Le salaire des ouvriers coloniaux n’est même pas suffisant pour satisfaire les besoins les plus immédiats. Les ouvriers sont obligés de payer une part déterminée de leur salaire dérisoire à des intermédiaires de toutes sortes — courtiers, contremaîtres, surveillants, ou personnes préposées à l’embauchage. On emploie en grand le travail des femmes, ainsi que celui des enfants à partir de 6 ou 7 ans, et il est payé encore plus misérablement que le travail des hommes. La plupart des ouvriers sont criblés de dettes. Très souvent, les ouvriers sont logés dans des baraquements spéciaux ou dans des camps, comme des prisonniers p. 275privés du droit de se déplacer librement. Le travail forcé est appliqué sur une vaste échelle tant dans l’agriculture que dans l’industrie.
Le retard économique extrême joint à un degré élevé d’exploitation condamne les peuples coloniaux à la famine et à la misère. Une part immense des biens matériels créés dans les colonies est accaparée sans compensation par les grands monopoles des États impérialistes. L’exploitation des colonies et le retard apporté au développement de leurs forces productives font que le revenu national par tête d’habitant n’y est que le dixième ou le quinzième de celui des métropoles. Le niveau de vie de la majeure partie de la population est très bas. La mortalité y est très élevée : la famine et les épidémies dépeuplent des régions entières.

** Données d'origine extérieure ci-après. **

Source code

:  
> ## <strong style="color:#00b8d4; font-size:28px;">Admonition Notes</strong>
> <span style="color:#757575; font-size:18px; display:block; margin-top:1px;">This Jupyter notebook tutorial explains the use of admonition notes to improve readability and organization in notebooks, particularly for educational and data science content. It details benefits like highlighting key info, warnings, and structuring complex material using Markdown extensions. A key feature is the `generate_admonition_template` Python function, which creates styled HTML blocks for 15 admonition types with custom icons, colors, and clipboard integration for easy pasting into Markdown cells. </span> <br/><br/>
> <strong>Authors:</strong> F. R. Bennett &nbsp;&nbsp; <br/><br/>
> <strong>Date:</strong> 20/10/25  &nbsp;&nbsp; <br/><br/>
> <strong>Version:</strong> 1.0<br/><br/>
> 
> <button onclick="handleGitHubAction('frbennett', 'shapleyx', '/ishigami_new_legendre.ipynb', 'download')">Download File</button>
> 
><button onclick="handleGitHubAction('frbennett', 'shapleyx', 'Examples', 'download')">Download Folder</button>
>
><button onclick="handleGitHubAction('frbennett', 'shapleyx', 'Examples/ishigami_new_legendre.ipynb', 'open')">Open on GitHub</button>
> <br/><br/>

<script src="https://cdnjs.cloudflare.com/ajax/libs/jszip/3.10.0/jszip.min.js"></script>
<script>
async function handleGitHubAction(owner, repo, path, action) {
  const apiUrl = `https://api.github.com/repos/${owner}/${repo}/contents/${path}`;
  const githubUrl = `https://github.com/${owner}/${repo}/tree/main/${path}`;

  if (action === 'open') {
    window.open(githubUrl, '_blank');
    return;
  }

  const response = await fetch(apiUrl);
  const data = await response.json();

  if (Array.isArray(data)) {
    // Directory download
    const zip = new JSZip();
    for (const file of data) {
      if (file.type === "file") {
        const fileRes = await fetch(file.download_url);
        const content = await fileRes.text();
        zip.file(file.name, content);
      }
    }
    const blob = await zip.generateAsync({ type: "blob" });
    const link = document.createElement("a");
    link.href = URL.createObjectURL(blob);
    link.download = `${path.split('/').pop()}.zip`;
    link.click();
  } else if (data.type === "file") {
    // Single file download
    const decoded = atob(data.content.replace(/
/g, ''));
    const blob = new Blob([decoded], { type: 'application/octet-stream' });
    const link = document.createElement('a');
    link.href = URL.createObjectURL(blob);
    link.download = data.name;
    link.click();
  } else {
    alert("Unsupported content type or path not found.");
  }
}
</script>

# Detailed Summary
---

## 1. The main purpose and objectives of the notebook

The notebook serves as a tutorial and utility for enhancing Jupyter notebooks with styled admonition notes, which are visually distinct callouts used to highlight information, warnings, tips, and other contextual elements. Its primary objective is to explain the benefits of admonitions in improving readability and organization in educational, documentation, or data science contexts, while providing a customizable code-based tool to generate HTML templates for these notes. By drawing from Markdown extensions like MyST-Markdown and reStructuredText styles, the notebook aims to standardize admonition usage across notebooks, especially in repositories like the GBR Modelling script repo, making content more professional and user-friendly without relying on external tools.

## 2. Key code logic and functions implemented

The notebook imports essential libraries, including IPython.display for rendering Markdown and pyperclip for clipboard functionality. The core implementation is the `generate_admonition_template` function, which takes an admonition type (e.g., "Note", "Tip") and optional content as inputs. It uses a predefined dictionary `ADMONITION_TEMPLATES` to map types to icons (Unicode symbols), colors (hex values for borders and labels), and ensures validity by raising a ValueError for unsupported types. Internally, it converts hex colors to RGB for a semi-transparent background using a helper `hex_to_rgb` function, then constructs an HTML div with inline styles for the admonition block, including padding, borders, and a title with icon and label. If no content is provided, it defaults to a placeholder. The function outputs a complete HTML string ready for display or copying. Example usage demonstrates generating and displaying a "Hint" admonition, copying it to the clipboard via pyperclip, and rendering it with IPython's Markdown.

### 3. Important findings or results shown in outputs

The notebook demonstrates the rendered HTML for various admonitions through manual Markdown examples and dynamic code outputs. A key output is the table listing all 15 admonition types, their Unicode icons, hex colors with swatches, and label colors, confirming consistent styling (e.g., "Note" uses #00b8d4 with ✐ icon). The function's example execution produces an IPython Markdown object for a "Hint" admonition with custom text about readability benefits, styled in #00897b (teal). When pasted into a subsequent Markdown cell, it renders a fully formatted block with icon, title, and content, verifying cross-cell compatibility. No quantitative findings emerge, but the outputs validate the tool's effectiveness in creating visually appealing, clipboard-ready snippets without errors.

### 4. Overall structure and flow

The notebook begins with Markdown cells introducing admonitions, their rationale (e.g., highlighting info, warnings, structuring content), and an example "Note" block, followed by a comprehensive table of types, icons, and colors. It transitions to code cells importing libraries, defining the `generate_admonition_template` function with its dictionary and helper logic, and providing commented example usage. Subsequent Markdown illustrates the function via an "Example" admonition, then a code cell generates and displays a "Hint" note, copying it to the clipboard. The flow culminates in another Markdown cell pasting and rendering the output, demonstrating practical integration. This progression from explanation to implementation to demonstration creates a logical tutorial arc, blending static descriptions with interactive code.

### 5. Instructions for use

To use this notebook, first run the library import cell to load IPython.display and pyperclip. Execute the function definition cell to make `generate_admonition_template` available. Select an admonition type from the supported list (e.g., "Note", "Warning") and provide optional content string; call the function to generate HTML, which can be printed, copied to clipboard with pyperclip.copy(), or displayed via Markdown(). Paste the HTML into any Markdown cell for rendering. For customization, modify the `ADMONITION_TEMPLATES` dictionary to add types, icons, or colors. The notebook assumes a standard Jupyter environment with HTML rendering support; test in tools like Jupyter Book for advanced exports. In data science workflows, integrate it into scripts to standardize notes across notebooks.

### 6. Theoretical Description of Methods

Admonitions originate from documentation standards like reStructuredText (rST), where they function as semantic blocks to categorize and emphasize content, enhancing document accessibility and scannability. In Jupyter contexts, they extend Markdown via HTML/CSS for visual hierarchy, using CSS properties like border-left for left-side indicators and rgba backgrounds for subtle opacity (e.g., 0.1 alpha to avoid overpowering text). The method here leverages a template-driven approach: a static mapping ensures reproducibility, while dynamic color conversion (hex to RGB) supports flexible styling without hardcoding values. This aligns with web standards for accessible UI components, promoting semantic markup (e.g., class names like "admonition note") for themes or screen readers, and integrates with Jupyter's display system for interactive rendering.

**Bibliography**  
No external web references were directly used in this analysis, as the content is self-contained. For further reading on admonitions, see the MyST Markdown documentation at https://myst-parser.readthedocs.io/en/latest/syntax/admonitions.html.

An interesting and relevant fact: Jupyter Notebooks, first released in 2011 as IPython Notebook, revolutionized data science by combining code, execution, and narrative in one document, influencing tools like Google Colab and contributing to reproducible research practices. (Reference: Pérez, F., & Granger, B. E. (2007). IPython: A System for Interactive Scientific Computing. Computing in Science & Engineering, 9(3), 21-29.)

Dans les colonies africaines, l’esclavage existe officiellement ; les autorités organisent des battues contre les Noirs, la police encercle des villages et envoie les hommes ainsi capturés construire des routes, travailler dans les plantations de coton, etc. On pratique également la vente des enfants en esclavage. Dans les pays coloniaux, l’esclavage pour dettes est chose courante ; il existait aussi dans la Chine d’avant la Révolution.
Dans les colonies sévit la discrimination raciale en matière de salaires. En Afrique occidentale française, les ouvriers qualifiés de la population autochtone touchent encore de quatre à six fois moins que les ouvriers européens de la même spécialité. Dans les mines du Congo belge, les ouvriers africains touchent cinq à dix fois moins que les ouvriers européens. Dans l’Union sud-africaine, 65 % des enfants de la population autochtone meurent avant d’avoir atteint l’âge de deux ans.